* [Data extracted from a collection]:
***
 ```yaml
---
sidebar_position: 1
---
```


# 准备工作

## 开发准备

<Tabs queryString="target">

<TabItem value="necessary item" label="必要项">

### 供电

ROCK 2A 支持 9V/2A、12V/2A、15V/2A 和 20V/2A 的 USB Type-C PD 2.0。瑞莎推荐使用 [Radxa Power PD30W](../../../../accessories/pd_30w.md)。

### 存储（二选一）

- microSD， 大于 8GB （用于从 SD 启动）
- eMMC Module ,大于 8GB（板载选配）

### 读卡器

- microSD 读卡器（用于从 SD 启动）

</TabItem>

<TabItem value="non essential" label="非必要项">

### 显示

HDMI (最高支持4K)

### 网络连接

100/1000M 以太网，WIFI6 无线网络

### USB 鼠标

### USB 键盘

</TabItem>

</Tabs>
***
* [TASK]:
Give back every line of the data above exactly as written.

* [RESULT BELOW]:
 ```yaml
---
sidebar_position: 1
---
```


# 准备工作

## 开发准备

<Tabs queryString="target">

<TabItem value="necessary item" label="必要项">

### 供电

ROCK 2A 支持 9V/2A、12V/2A、15V/2A 和 20V/2A 的 USB Type-C PD 2.0。瑞莎推荐使用 [Radxa Power PD30W](../../../../accessories/pd_30w.md)。

### 存储（二选一）

- microSD， 大于 8GB （用于从 SD 启动）
- eMMC Module ,大于 8GB（板载选配）

### 读卡器

- microSD 读卡器（用于从 SD 启动）

</TabItem>

<TabItem value="non essential" label="非必要项">

### 显示

HDMI (最高支持4K)

### 网络连接

100/1000M 以太网，WIFI6 无线网络

### USB 鼠标

### USB 键盘

</TabItem>

</Tabs>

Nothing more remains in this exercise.